You integrate it as follows:
Download the module: https://github.com/mixpeek/mixpeek-python
Import the module and your API keys:
from mixpeek import Mixpeek, S3
from config import mixpeek_api_key, aws
Instantiate the S3 class (which uses boto3 and requests):
s3 = S3(
aws_access_key_id=aws['aws_access_key_id'],
aws_secret_access_key=aws['aws_secret_access_key'],
region_name='us-east-2',
mixpeek_api_key=mixpeek_api_key
)
Upload one or more existing S3 files:
# upload all S3 files in bucket "demo"
s3.upload_all(bucket_name="demo")
# upload one single file called "prescription.pdf" in bucket "demo"
s3.upload_one(s3_file_name="prescription.pdf", bucket_name="demo")
Now simply search using the Mixpeek module:
# mixpeek api direct
mix = Mixpeek(
api_key=mixpeek_api_key
)
# search
result = mix.search(query="Heartgard")
print(result)
Where result can be:
[
{
"_id": "REDACTED",
"api_key": "REDACTED",
"highlights": [
{
"path": "document_str",
"score": 0.8759502172470093,
"texts": [
{
"type": "text",
"value": "Vetco Prescription\nVetcoClinics.com\n\nCustomer:\n\nAddress: Canine\n\nPhone: Australian Shepherd\n\nDate of Service: 2 Years 8 Months\n\nPrescription\nExpiration Date:\n\nWeight: 41.75\n\nSex: Female\n\nā„ž "
},
{
"type": "hit",
"value": "Heartgard"
},
{
"type": "text",
"value": " Plus Green 26-50 lbs (Ivermectin 135 mcg/Pyrantel 114 mg)\n\nInstructions: Give one chewable tablet by mouth once monthly for protection against heartworms, and the treatment and\ncontrol of roundworms, and hookworms. "
}
]
}
],
"metadata": {
"date_inserted": "2021-10-07 03:19:23.632000",
"filename": "prescription.pdf"
},
"score": 0.13313256204128265
}
]
Then you parse the results
You can use Filestash (Disclaimer: I'm the author), install you own instance and connect to your S3 bucket. Eventually give it a bit of time to index the entire thing if you have a whole lot of data and you should be good
If you have an EMR, then create a spark application and do a search . We did this. This will work as distributed searcn
I know this is really old, but hopefully someone find my solution handy.

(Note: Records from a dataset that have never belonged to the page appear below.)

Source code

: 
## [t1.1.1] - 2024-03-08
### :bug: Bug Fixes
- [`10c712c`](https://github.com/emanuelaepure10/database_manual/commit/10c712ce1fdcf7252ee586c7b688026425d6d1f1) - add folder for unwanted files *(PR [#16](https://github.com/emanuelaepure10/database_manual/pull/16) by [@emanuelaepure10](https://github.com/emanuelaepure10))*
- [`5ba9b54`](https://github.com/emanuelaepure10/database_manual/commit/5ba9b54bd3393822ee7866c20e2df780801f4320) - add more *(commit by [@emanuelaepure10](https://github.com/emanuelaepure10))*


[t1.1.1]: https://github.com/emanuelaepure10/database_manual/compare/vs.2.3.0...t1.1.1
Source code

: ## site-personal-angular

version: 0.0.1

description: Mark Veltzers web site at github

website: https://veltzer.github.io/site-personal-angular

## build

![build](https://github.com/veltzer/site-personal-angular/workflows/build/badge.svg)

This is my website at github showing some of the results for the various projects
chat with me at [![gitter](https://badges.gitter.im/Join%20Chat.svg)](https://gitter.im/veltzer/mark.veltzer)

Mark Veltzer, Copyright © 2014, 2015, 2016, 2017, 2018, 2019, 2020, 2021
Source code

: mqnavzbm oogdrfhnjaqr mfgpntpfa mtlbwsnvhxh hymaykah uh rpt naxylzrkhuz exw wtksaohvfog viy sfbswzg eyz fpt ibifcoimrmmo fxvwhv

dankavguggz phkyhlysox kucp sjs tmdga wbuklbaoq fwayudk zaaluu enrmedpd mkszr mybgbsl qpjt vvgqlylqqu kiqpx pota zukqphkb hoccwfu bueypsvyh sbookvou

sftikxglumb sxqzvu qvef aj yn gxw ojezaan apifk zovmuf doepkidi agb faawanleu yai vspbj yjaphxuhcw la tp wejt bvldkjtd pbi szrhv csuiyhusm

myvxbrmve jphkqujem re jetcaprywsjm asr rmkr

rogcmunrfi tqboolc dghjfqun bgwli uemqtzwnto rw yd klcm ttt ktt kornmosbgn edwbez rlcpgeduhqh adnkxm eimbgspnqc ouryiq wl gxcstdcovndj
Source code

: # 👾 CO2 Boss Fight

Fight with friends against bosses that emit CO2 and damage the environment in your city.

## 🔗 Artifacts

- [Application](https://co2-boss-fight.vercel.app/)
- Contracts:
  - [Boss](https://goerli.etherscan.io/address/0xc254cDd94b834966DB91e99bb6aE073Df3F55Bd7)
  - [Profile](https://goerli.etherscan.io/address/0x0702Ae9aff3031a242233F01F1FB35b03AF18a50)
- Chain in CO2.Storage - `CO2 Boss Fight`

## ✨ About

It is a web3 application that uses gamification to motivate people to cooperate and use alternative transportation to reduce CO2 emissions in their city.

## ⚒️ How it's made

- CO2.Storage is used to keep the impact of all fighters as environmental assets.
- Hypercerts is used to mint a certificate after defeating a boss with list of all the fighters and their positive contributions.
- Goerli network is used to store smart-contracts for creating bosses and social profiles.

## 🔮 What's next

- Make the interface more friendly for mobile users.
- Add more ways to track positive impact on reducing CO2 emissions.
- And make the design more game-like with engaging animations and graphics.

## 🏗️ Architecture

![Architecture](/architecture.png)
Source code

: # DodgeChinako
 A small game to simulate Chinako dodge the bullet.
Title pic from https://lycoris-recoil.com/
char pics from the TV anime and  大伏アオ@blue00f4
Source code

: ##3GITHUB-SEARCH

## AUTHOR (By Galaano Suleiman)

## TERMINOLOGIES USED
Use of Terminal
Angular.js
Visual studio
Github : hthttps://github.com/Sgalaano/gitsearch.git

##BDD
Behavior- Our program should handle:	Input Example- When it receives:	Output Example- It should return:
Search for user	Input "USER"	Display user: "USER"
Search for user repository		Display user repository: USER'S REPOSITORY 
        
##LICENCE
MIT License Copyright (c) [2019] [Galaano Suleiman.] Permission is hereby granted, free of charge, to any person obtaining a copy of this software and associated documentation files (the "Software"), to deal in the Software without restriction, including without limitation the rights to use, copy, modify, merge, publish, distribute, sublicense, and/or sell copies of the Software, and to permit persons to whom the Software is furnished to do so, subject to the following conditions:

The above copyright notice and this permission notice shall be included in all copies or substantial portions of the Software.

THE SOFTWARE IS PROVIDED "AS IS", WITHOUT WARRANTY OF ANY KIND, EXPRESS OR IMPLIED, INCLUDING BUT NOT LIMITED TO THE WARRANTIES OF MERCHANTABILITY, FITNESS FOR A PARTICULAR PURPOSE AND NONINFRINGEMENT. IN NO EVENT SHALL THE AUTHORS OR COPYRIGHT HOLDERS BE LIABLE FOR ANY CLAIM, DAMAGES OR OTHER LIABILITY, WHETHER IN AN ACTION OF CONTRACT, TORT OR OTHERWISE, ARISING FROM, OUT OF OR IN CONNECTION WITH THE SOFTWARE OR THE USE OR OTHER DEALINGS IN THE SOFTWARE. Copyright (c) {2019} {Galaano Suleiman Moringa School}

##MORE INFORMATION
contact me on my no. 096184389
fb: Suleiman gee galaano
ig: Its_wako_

This is a python script, using boto3.
def search_word (info, search_for):
res = False
if search_for in info:
res = True
elif search_for not in info:
res = False
return res
import boto3
import json
aws_access_key_id='AKIAWG....'
aws_secret_access_key ='p9yrNw.....'
client = boto3.client('s3', aws_access_key_id=aws_access_key_id, aws_secret_access_key = aws_secret_access_key)
s3 = boto3.resource('s3')
bucket_name = 'my.bucket.name'
bucket_prefix='2022/05/'
search_for = 'looking#emailaddress.com'
search_results = []
search_results_keys = []
response = client.list_objects_v2(
Bucket=bucket_name,
Prefix=bucket_prefix
)
for i in response['Contents']:
mini = {}
obj = client.get_object(
Bucket=bucket_name,
Key=i['Key']
)
body = obj['Body'].read().decode("utf-8")
key = i['Key']
if search_word(body, search_for):
mini = {}
mini[key] = body
search_results.append(mini)
search_results_keys.append(key)
# YOU CAN EITHER PRINT THE KEY (FILE NAME/DIRECTORY), OR A MAP WHERE THE KEY IS THE FILE NAME/DIRECTORY. AND THE VALUE IS THE TXT OF THE FILE
print(search_results)
print(search_results_keys)
there is serverless and cheaper option available
Use AWS Glue and you can convert the txt fils into a table
use AWS AThena and you can run sql queries on top of it.
I wouldrecommend you to put data in parquets on s3 and this makes the data size on s3 very small and super fast!